Five mashup security strategies
To get the most from an enterprise mashup, you need to strike a balance between the value of the mashup and the need for security. There are several security approaches to take: policy level, data access level, service access level, screen access level, and identity management.
Policy level security refers to design-time policies and procedures. The policy-level approach typically doesn’t deal with the underlying technology, nor security tools and technology, but addresses security threats through rules, governance, procedures, and education. There are legal issues here as well: Sarbanes-Oxley compliance, for example, or the use of published polices that could protect corporate assets and provide a means to fire employees who violate those policies.
To create a security policy for mashups, you need to run through the use cases and examine how the information and behavior of the underlying corporate systems should be protected. Most enterprises have existing guidelines for security, including policies that may state that data can’t be transmitted outside the firewall without encryption, or that all use of information within a mashup needs to be reported to IT -- or, in some instances, that mashups are not allowed at all.

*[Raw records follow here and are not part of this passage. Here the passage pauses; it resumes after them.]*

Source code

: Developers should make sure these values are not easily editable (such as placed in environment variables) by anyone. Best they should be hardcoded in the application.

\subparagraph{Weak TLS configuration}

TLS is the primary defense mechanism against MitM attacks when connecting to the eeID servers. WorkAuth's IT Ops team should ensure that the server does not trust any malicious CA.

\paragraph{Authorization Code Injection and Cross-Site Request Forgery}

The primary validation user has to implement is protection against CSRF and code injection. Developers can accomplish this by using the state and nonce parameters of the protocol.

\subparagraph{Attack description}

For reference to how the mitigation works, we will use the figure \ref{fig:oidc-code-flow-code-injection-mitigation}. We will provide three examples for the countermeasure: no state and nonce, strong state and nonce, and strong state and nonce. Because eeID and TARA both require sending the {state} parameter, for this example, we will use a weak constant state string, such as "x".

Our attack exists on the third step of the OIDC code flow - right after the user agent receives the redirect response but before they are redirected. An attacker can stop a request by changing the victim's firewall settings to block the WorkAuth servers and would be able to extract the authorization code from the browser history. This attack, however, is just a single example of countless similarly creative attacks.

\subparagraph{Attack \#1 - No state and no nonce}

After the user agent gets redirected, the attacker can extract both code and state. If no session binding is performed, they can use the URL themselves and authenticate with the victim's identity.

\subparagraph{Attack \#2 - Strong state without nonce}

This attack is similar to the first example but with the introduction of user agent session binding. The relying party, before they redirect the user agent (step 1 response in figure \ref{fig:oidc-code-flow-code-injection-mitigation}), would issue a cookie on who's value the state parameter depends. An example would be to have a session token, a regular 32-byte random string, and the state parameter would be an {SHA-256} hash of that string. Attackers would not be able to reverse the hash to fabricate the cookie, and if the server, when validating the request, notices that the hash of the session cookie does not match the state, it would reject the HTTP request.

Indeed, the knee-jerk reaction to mashups has been to not allow mashups before the security organization can wrap its arms around the risks – in much the same way that the Web was initially branded a liability and temporarily banned in many large corporations a dozen years ago. In hindsight, they were right. But just as the obvious value of the Web overcame worry about risks, so will the value of mashups as balanced security polices emerge.
Data-access level security controls access to underlying databases and data stores, ensuring that information leveraged by mashups won’t be compromised. While policy applies here as well, this is mostly a matter of technology to provide the protection, or layers of security between the data and the mashup.
Security at the data-access level is pretty traditional, including password protection at the database, table, and record levels. The mashup must provide credentials in order to consume the data from the data store, but what the mashup does with that information is out of the control of the data-access level security mechanism. That’s where published policies take over…we hope.
Service-access level security is similar to that of security at the data level. Services may exist as part of ERP or CRM applications, for instance, or as new services built in support of an SOA. Typically, but not always, services are accessed via Web service protocols. Services can be mashed up with either presentation- or data-centric mashups -- and therefore must be treated as services that can produce both information and/or behavior. Either way, they must be protected.
Security at the services level depends upon the system in which the services reside. SAP, for instance, employs its own security subsystem to validate access to its APIs or Web services. The mashup must provide the proper credentials in order to access the service or API, but after that, it’s still available for access within the mashup and perhaps to external Web applications as well. So as with data-access level security, a lot depends on the care of the mashup builder.